MySQL index structure evolution history
what is index
Index definition: Index relies on certain data structures and algorithms to organize data, and ultimately guides users to quickly retrieve the required data.
For example, in Xinhua Dictionary, we can quickly find the word we need to find through radicals or pinyin; the radicals and pinyin here are the indexes
Index selection data structure history
1.Ordered array
advantage:
Data can be accessed randomly via subscripts
shortcoming:
When searching for data, the entire table data needs to be loaded into the memory, which causes very high memory pressure.

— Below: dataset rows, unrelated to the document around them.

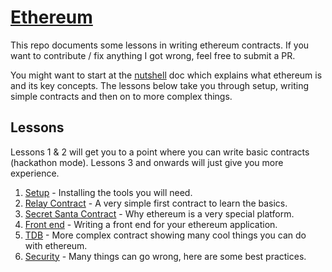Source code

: # [Ethereum](https://ethereum.org)

This repo documents some lessons in writing ethereum contracts.
If you want to contribute / fix anything I got wrong, feel free to submit a PR.

You might want to start at the [nutshell](nutshell.md) doc which explains what ethereum is and its key concepts. The lessons below take you through setup, writing simple contracts and then on to more complex things.

## Lessons
Lessons 1 & 2 will get you to a point where you can write basic contracts (hackathon mode).
Lessons 3 and onwards will just give you more experience.

1. [Setup](setup.md) - Installing the tools you will need.
1. [Relay Contract](/relay_contract) - A very simple first contract to learn the basics.
2. [Secret Santa Contract](/secret_santa_contract) - Why ethereum is a very special platform.
3. [Front end](/relay_contract_with_front_end) - Writing a front end for your ethereum application.
4. [TDB](/tdb_contract) - More complex contract showing many cool things you can do with ethereum.
5. [Security](/security) - Many things can go wrong, here are some best practices.
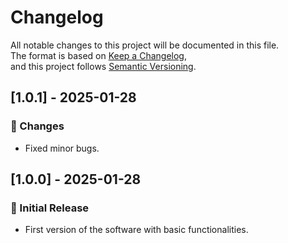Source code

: # Changelog

All notable changes to this project will be documented in this file.  
The format is based on [Keep a Changelog](https://keepachangelog.com/en/1.0.0/),  
and this project follows [Semantic Versioning](https://semver.org/).

## [1.0.1] - 2025-01-28
### 🚀 Changes
- Fixed minor bugs.

## [1.0.0] - 2025-01-28
### 🎉 Initial Release
- First version of the software with basic functionalities.
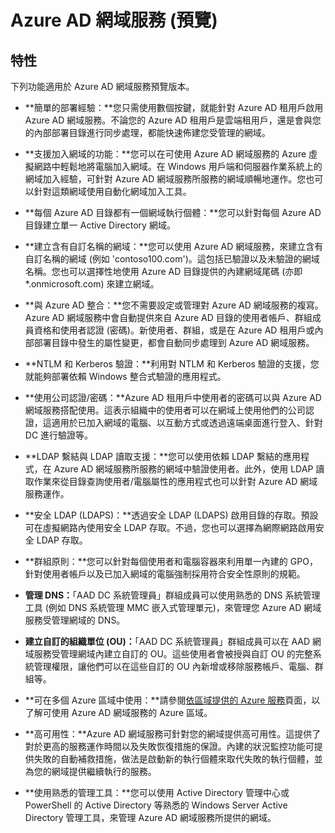<properties
	pageTitle="Azure Active Directory 網域服務預覽：功能 | Microsoft Azure"
	description="Azure Active Directory 網域服務的功能"
	services="active-directory-ds"
	documentationCenter=""
	authors="mahesh-unnikrishnan"
	manager="stevenpo"
	editor="curtand"/>

<tags
	ms.service="active-directory-ds"
	ms.workload="identity"
	ms.tgt_pltfrm="na"
	ms.devlang="na"
	ms.topic="article"
	ms.date="08/31/2016"
	ms.author="maheshu"/>

# Azure AD 網域服務 (預覽)

## 特性
下列功能適用於 Azure AD 網域服務預覽版本。

- **簡單的部署經驗：**您只需使用數個按鍵，就能針對 Azure AD 租用戶啟用 Azure AD 網域服務。不論您的 Azure AD 租用戶是雲端租用戶，還是會與您的內部部署目錄進行同步處理，都能快速佈建您受管理的網域。

- **支援加入網域的功能：**您可以在可使用 Azure AD 網域服務的 Azure 虛擬網路中輕鬆地將電腦加入網域。在 Windows 用戶端和伺服器作業系統上的網域加入經驗，可針對 Azure AD 網域服務所服務的網域順暢地運作。您也可以針對這類網域使用自動化網域加入工具。

- **每個 Azure AD 目錄都有一個網域執行個體：**您可以針對每個 Azure AD 目錄建立單一 Active Directory 網域。

- **建立含有自訂名稱的網域：**您可以使用 Azure AD 網域服務，來建立含有自訂名稱的網域 (例如 'contoso100.com')。這包括已驗證以及未驗證的網域名稱。您也可以選擇性地使用 Azure AD 目錄提供的內建網域尾碼 (亦即 *.onmicrosoft.com) 來建立網域。

- **與 Azure AD 整合：**您不需要設定或管理對 Azure AD 網域服務的複寫。Azure AD 網域服務中會自動提供來自 Azure AD 目錄的使用者帳戶、群組成員資格和使用者認證 (密碼)。新使用者、群組，或是在 Azure AD 租用戶或內部部署目錄中發生的屬性變更，都會自動同步處理到 Azure AD 網域服務。

- **NTLM 和 Kerberos 驗證：**利用對 NTLM 和 Kerberos 驗證的支援，您就能夠部署依賴 Windows 整合式驗證的應用程式。

- **使用公司認證/密碼：**Azure AD 租用戶中使用者的密碼可以與 Azure AD 網域服務搭配使用。這表示組織中的使用者可以在網域上使用他們的公司認證，這適用於已加入網域的電腦、以互動方式或透過遠端桌面進行登入、針對 DC 進行驗證等。

- **LDAP 繫結與 LDAP 讀取支援：**您可以使用依賴 LDAP 繫結的應用程式，在 Azure AD 網域服務所服務的網域中驗證使用者。此外，使用 LDAP 讀取作業來從目錄查詢使用者/電腦屬性的應用程式也可以針對 Azure AD 網域服務運作。

- **安全 LDAP (LDAPS)：**透過安全 LDAP (LDAPS) 啟用目錄的存取。預設可在虛擬網路內使用安全 LDAP 存取。不過，您也可以選擇為網際網路啟用安全 LDAP 存取。

- **群組原則：**您可以針對每個使用者和電腦容器來利用單一內建的 GPO，針對使用者帳戶以及已加入網域的電腦強制採用符合安全性原則的規範。

- **管理 DNS：**「AAD DC 系統管理員」群組成員可以使用熟悉的 DNS 系統管理工具 (例如 DNS 系統管理 MMC 嵌入式管理單元)，來管理您 Azure AD 網域服務受管理網域的 DNS。

- **建立自訂的組織單位 (OU)：**「AAD DC 系統管理員」群組成員可以在 AAD 網域服務受管理網域內建立自訂的 OU。這些使用者會被授與自訂 OU 的完整系統管理權限，讓他們可以在這些自訂的 OU 內新增或移除服務帳戶、電腦、群組等。

- **可在多個 Azure 區域中使用：**請參閱[依區域提供的 Azure 服務](https://azure.microsoft.com/regions/#services/)頁面，以了解可使用 Azure AD 網域服務的 Azure 區域。

- **高可用性：**Azure AD 網域服務可針對您的網域提供高可用性。這提供了對於更高的服務運作時間以及失敗恢復措施的保證。內建的狀況監控功能可提供失敗的自動補救措施，做法是啟動新的執行個體來取代失敗的執行個體，並為您的網域提供繼續執行的服務。

- **使用熟悉的管理工具：**您可以使用 Active Directory 管理中心或 PowerShell 的 Active Directory 等熟悉的 Windows Server Active Directory 管理工具，來管理 Azure AD 網域服務所提供的網域。

<!---HONumber=AcomDC_0907_2016-->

And the pointer movement problem needs to be taken into consideration when storing data.
2. Linked list
advantage:
- Can quickly locate the previous or next node
- You can quickly delete data by just changing the pointer. This is better than an array.
shortcoming:
- Data cannot be accessed randomly through subscripts like an array.
- To find data, you need to start traversing from the first node, which is not conducive to data search. The search time is similar to that without data. It requires a full traversal. The worst time is O(N)
3. Binary search tree
Advantages and disadvantages of binary trees:
- The efficiency of querying data is unstable. If the left and right sides of the tree are relatively balanced, the worst case is O(logN). If the inserted data is in order, it degenerates into a linked list, and the query time becomes O(N).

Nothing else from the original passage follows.